Let's also not forget: This article is just false. The idea that no one ever
corrects Elmo? Totally wrong. Elmo gets a lot of screen time, but over the
last year we've seen a huge amount of investment in a lot of other characters.
Cookie Monster, Abby's complexity, and most importantly a huge increase in the
time _humans_ spend on sesame street talking.

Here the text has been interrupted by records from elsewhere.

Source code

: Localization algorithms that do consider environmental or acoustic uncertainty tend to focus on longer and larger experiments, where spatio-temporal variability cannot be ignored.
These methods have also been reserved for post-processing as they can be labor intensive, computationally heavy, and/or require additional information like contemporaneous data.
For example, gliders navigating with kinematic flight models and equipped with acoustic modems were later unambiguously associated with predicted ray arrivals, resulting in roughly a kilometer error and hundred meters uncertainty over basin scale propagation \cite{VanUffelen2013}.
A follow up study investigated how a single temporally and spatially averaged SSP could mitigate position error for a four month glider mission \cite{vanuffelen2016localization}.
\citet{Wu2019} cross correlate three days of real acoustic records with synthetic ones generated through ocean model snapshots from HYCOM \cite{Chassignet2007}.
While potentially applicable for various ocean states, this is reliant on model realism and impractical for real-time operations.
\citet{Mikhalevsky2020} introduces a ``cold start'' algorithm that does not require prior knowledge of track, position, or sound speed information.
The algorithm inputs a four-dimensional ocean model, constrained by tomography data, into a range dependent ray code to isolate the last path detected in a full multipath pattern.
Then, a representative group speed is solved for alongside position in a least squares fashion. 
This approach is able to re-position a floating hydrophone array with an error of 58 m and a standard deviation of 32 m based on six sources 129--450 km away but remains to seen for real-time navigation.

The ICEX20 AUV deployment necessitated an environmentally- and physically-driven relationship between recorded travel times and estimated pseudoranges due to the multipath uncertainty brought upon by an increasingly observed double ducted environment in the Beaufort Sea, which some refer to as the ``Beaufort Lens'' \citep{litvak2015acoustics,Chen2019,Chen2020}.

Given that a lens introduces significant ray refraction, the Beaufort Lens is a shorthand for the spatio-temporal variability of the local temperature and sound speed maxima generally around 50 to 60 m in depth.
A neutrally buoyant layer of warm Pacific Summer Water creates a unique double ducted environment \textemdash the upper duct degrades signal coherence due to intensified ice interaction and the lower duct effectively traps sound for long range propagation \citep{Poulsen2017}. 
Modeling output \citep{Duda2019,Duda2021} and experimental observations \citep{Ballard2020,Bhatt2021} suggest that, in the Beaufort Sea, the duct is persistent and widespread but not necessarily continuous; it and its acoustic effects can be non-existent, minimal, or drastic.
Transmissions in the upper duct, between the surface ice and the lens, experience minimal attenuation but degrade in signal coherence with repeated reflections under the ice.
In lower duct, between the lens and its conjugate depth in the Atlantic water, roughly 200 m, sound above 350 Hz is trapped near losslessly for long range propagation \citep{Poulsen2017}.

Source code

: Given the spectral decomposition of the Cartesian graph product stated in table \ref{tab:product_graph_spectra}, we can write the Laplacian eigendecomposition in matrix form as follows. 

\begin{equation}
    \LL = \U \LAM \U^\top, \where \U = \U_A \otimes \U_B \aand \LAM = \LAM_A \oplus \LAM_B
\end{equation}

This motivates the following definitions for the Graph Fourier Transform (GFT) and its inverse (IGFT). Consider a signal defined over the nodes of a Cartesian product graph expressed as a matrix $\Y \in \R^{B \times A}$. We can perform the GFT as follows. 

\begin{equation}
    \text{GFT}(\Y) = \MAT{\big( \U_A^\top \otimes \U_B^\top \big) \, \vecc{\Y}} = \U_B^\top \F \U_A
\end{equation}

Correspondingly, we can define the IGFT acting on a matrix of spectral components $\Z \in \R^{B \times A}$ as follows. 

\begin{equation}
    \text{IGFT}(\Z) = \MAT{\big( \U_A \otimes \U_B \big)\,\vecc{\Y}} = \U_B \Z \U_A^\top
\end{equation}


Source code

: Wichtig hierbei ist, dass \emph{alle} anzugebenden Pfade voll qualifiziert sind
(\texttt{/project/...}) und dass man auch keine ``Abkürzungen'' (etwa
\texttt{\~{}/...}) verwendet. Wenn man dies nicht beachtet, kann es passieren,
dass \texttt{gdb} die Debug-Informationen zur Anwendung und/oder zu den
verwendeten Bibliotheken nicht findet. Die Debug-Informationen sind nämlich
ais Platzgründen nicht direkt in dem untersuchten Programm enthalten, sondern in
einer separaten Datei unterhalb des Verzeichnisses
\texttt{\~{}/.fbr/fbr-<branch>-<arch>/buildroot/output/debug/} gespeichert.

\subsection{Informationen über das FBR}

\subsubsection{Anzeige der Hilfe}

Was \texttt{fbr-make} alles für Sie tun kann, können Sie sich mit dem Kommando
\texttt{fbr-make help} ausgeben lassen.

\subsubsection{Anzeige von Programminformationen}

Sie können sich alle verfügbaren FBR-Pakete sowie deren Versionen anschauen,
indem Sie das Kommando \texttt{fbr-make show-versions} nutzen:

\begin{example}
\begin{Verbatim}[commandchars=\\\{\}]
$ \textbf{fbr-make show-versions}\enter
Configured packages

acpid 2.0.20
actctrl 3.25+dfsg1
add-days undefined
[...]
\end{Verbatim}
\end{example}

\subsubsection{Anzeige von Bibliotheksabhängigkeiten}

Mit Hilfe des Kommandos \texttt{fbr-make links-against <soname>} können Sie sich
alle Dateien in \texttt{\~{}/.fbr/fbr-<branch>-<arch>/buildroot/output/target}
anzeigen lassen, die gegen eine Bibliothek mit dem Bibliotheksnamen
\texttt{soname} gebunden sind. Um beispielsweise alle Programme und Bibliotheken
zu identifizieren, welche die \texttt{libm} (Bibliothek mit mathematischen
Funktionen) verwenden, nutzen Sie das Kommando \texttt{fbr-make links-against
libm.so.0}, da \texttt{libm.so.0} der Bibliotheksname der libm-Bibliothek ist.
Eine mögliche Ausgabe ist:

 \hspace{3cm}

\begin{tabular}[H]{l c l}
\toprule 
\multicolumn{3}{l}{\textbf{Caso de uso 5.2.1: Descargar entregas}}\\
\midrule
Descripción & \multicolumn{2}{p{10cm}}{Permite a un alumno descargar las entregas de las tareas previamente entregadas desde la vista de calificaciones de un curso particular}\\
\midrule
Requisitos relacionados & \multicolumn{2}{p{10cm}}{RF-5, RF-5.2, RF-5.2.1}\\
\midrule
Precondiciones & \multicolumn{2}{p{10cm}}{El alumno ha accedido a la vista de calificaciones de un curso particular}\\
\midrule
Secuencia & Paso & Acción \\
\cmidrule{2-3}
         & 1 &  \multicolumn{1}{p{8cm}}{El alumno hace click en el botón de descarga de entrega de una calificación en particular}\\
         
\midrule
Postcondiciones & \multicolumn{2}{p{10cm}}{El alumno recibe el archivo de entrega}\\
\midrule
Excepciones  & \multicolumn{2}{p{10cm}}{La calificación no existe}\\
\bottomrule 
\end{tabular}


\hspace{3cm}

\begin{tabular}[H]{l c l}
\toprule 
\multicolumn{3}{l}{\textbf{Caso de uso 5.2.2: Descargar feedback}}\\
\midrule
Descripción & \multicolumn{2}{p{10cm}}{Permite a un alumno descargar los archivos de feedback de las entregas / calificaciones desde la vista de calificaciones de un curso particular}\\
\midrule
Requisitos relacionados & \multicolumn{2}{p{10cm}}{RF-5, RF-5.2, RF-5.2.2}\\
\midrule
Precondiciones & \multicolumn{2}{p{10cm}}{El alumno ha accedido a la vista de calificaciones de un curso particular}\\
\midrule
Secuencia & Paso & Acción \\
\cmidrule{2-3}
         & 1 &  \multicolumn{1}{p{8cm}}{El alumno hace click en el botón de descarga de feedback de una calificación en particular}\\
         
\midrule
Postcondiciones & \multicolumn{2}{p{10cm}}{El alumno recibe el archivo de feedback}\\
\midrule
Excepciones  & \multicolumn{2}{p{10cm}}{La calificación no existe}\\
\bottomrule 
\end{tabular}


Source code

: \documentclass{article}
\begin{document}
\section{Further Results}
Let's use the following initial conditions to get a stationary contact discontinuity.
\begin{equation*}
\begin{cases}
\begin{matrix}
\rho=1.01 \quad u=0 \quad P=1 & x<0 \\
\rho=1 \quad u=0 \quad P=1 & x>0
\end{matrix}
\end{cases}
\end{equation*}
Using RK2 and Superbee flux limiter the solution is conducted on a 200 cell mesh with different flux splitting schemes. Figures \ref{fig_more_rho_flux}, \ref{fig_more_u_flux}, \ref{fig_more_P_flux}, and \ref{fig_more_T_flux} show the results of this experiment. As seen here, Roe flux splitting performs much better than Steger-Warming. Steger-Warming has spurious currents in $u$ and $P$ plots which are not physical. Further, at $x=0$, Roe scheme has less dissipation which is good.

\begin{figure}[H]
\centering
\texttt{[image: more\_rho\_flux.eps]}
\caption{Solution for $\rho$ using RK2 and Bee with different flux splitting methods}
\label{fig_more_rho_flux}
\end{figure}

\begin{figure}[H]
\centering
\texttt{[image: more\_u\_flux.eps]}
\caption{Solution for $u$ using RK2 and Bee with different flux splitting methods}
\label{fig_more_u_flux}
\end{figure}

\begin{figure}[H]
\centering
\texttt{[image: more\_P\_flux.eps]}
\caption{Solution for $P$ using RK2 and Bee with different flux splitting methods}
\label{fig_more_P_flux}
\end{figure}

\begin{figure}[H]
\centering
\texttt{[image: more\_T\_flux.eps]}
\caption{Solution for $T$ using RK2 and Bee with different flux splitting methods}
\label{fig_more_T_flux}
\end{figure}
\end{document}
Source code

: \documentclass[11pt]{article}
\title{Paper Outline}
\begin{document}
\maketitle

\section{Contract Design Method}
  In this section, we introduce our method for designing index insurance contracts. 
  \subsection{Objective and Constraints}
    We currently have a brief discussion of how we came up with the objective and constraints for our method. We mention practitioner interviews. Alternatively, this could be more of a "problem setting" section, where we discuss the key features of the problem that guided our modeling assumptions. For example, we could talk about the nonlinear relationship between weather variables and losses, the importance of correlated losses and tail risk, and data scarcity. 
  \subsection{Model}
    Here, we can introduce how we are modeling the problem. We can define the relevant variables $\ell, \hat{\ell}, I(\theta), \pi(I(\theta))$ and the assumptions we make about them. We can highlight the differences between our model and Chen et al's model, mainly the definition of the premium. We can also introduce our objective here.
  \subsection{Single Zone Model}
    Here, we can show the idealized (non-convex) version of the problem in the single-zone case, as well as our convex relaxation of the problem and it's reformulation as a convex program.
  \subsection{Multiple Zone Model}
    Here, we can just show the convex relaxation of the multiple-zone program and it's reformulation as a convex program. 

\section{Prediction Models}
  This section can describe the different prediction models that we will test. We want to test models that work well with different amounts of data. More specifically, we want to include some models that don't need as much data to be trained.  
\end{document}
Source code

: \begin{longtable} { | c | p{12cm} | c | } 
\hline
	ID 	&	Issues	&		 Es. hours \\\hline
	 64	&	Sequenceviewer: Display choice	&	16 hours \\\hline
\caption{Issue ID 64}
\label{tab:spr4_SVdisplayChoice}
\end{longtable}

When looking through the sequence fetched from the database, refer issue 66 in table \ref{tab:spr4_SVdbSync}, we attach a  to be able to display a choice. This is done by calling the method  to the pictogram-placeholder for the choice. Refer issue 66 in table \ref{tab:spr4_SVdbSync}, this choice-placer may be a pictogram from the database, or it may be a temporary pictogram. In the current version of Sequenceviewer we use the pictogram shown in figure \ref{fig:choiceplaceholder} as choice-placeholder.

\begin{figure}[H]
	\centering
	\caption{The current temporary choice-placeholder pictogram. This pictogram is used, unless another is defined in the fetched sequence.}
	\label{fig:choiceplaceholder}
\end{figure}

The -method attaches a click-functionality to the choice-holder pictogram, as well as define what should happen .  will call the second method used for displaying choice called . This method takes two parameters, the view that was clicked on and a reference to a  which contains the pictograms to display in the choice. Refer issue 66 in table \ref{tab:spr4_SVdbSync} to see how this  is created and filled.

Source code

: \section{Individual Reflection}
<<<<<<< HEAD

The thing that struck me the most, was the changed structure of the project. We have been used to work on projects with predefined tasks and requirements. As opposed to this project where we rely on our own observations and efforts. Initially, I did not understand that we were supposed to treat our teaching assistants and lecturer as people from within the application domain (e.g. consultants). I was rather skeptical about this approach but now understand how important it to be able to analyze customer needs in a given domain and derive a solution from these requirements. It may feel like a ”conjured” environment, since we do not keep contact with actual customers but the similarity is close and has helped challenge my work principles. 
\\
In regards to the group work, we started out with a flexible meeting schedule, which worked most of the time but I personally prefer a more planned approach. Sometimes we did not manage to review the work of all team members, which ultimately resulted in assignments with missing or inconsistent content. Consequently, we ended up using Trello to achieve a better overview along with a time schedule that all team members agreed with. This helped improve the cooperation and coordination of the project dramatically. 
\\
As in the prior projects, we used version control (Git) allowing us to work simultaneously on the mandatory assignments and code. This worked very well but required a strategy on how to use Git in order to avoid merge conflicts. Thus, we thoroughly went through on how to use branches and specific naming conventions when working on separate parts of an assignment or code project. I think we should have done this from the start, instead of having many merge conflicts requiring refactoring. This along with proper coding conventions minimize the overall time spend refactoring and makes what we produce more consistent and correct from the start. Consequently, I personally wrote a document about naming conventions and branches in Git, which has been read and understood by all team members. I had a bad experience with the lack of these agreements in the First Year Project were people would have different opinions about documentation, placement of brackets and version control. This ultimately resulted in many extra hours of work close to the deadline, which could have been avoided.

The idea that Seasme Street doesn't touch on tricky subjects is false. Just
last week the PBS Kids app rotated the episode on "Minne Myna". It's a two-
sided story. On the one hand, Big Bird makes a case to bird court that someone
else can't steal his nest just because he left it. "Finders Keepers is a bad
rule."

But it's _also_ trying to talk to kids and say it is okay to be sad and that
they SHOULD be sad if they lose their homes. The episode is delicately
touching on the subject of home eviction. Someone who has never been evicted
might not even notice, but anyone who has lost a home will immediately realize
what Big Bird's singing about. Big Bird gets a happy ending, but the episode
leaves reminding kids that many other birds didn't get their nests back and
that it's okay to be sad.

I see so much of these kinds of articles. All I can do is despair as my
generation begins to make the exact same mistake as our outrageous parents who
had very similar things to say about childhood programming which we all wax
nostalgically on now.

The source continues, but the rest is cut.